Argument preview: Justices to consider fee awards in litigation challenging denial of patent applications (CORRECTED)
on Sep 30, 2019 at 10:15 am
On the first Monday in October, the justices will hear argument in Peter v. NantKwest. Although this is not one of the most controversial cases on the court’s docket this fall, we can trust that the justices’ summer break will leave them sufficiently rested to give it the attention it deserves.
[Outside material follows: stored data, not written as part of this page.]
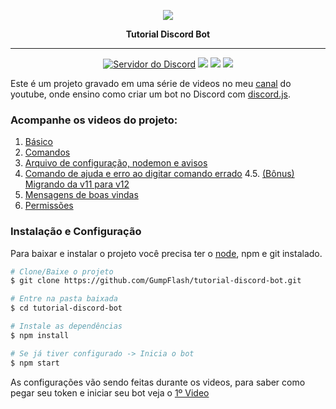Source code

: <p align="center">
    <img src="https://yt3.ggpht.com/a/AATXAJx_w1yTgLhkYXUxNo4iIZHzIr5ls0sb9Jbm9A=s100-c-k-c0xffffffff-no-rj-mo">
    <p align="center"><b>Tutorial Discord Bot</b><p>
</p>

<hr>
<p align="center">
<a alt="Servidor do Discord">
    <a href="https://discord.gg/4GYN6bV"><img src="https://discordapp.com/api/guilds/330547455273992202/embed.png" alt="Servidor do Discord" /></a>
</a>
<a>
    <img src="https://img.shields.io/twitch/status/gumpflash?color=%23c9459b">
</a>
<a>
    <img src="https://img.shields.io/github/package-json/dependency-version/GumpFlash/tutorial-discord-bot/discord.js?color=%23c9459b">
</a>
<a alt="Contribuidores">
    <img src="https://img.shields.io/github/contributors/GumpFlash/tutorial-discord-bot?color=%23c9459b&label=contribuidores" >
</a>
</p>

Este é um projeto gravado em uma série de videos no meu [canal](https://www.youtube.com/gumpflash) do youtube, onde ensino como criar um bot no Discord com [discord.js](https://discord.js.org).

### Acompanhe os videos do projeto:
1. [Básico](https://www.youtube.com/watch?v=BVY8ufpHyuE)
2. [Comandos](https://www.youtube.com/watch?v=kr8xtfICHgI&t=550s)
3. [Arquivo de configuração, nodemon e avisos](https://www.youtube.com/watch?v=ba-voj6-4iM&t=48s)
4. [Comando de ajuda e erro ao digitar comando errado](https://www.youtube.com/watch?v=-F5hpbA5I_8)
4.5. [(Bônus) Migrando da v11 para v12](https://www.youtube.com/watch?v=-9zK1Pl-LaI)
5. [Mensagens de boas vindas](https://www.youtube.com/watch?v=rrNnvZ8NmJ0)
6. [Permissões](https://www.youtube.com/watch?v=PbIRleErlkI)

### Instalação e Configuração
Para baixar e instalar o projeto você precisa ter o [node](https://nodejs.org/en/), npm e git instalado.
```bash
# Clone/Baixe o projeto
$ git clone https://github.com/GumpFlash/tutorial-discord-bot.git

# Entre na pasta baixada
$ cd tutorial-discord-bot

# Instale as dependências
$ npm install

# Se já tiver configurado -> Inicia o bot
$ npm start
```

As configurações vão sendo feitas durante os videos, para saber como pegar seu token e iniciar seu bot veja o [1º Video](https://www.youtube.com/watch?v=BVY8ufpHyuE)
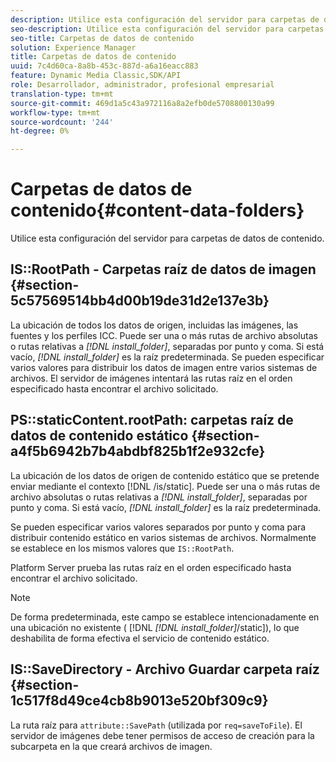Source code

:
 ```yaml
---
description: Utilice esta configuración del servidor para carpetas de datos de contenido.
seo-description: Utilice esta configuración del servidor para carpetas de datos de contenido.
seo-title: Carpetas de datos de contenido
solution: Experience Manager
title: Carpetas de datos de contenido
uuid: 7c4d60ca-8a8b-453c-887d-a6a16eacc883
feature: Dynamic Media Classic,SDK/API
role: Desarrollador, administrador, profesional empresarial
translation-type: tm+mt
source-git-commit: 469d1a5c43a972116a8a2efb0de5708800130a99
workflow-type: tm+mt
source-wordcount: '244'
ht-degree: 0%

---
```



# Carpetas de datos de contenido{#content-data-folders}

Utilice esta configuración del servidor para carpetas de datos de contenido.

## IS::RootPath - Carpetas raíz de datos de imagen {#section-5c57569514bb4d00b19de31d2e137e3b}

La ubicación de todos los datos de origen, incluidas las imágenes, las fuentes y los perfiles ICC. Puede ser una o más rutas de archivo absolutas o rutas relativas a *[!DNL install_folder]*, separadas por punto y coma. Si está vacío, *[!DNL install_folder]* es la raíz predeterminada. Se pueden especificar varios valores para distribuir los datos de imagen entre varios sistemas de archivos. El servidor de imágenes intentará las rutas raíz en el orden especificado hasta encontrar el archivo solicitado.

## PS::staticContent.rootPath: carpetas raíz de datos de contenido estático {#section-a4f5b6942b7b4abdbf825b1f2e932cfe}

La ubicación de los datos de origen de contenido estático que se pretende enviar mediante el contexto [!DNL /is/static]. Puede ser una o más rutas de archivo absolutas o rutas relativas a *[!DNL install_folder]*, separadas por punto y coma. Si está vacío, *[!DNL install_folder]* es la raíz predeterminada.

Se pueden especificar varios valores separados por punto y coma para distribuir contenido estático en varios sistemas de archivos. Normalmente se establece en los mismos valores que `IS::RootPath`.

Platform Server prueba las rutas raíz en el orden especificado hasta encontrar el archivo solicitado.

>[!NOTE]
>
>De forma predeterminada, este campo se establece intencionadamente en una ubicación no existente ( [!DNL *[!DNL install_folder]*/static]), lo que deshabilita de forma efectiva el servicio de contenido estático.

## IS::SaveDirectory - Archivo Guardar carpeta raíz {#section-1c517f8d49ce4cb8b9013e520bf309c9}

La ruta raíz para `attribute::SavePath` (utilizada por `req=saveToFile`). El servidor de imágenes debe tener permisos de acceso de creación para la subcarpeta en la que creará archivos de imagen.
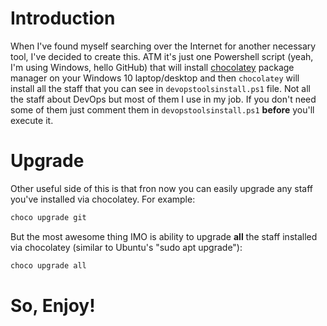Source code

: # Introduction
When I've found myself searching over the Internet for another necessary tool, I've decided to create this.
ATM it's just one Powershell script (yeah, I'm using Windows, hello GitHub) that will install [chocolatey](https://chocolatey.org/) package manager on your Windows 10 laptop/desktop and then `chocolatey` will install all the staff that you can see in `devopstoolsinstall.ps1` file. Not all the staff about DevOps but most of them I use in my job. If you don't need some of them just comment them in `devopstoolsinstall.ps1` **before** you'll execute it.
# Upgrade
Other useful side of this is that fron now you can easily upgrade any staff you've installed via chocolatey. For example:

```powershell
choco upgrade git
```

But the most awesome thing IMO is ability to upgrade **all** the staff installed via chocolatey (similar to Ubuntu's "sudo apt upgrade"):

```powershell
choco upgrade all
```
# So, Enjoy!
This case involves the procedures for challenging the denial of a patent by the Patent and Trademark Office. Under the Patent Act, a disappointed applicant can contest the decision of the PTO by filing an appeal in the U.S. Court of Appeals for the Federal Circuit (a specialist appellate court that sits in Washington, D.C.) or by initiating litigation in the U.S. District Court for the Eastern District of Virginia. Because the Federal Circuit is an appellate court, it reviews the decision of the PTO based solely on the administrative record. Accordingly, disappointed applicants might prefer litigation in the district court, where they can present new evidence that the PTO did not consider when it denied the application for a patent. The downside to the district-court route, though, is that the statute (Section 145 of the Patent Act) obligates an applicant that chooses that route to pay “[a]ll the expenses of the proceedings.” Importantly, all agree that the provision compels the applicant to pay those expenses even if the applicant prevails: A disappointed applicant that sues the PTO in the district court and successfully forces issuance of a patent must pay the PTO’s litigation expenses.
A relatively recent change in the PTO’s approach to district-court litigation under Section 145 underlies this case. Predecessors of the statute have been in place since the 1830’s, and traditionally the PTO sought compensation limited to out-of-pocket expenses for travel, copying and the like. In 2011, though, Congress commanded the PTO (in the Leahy-Smith America Invents Act) to set fees that would recover the aggregate costs of the PTO’s activities. Since then, the PTO has raised its fees so that they cover all of its operating expenses, devising a variety of tiered-fee systems tied to the costs of processing a party’s application; for example, applicants that file longer patent applications pay higher fees than those that file shorter applications.
In this context, the PTO adopted a practice of including the estimated costs of employee time in the expenses that it seeks to recover in district-court litigation under Section 145. In this case, for example, the resolution at summary judgment (in favor of the PTO) required competing expert witnesses and depositions of both experts, which consumed, among other things, about 1,000 hours of PTO attorneys’ time; the PTO sought compensation totaling $112,000. The court of appeals initially concluded that the PTO was entitled to those fees, but on rehearing en banc decided that the language of Section 145 was not sufficiently specific to overcome the presumption against forcing one party to pay the attorney’s fees of the other.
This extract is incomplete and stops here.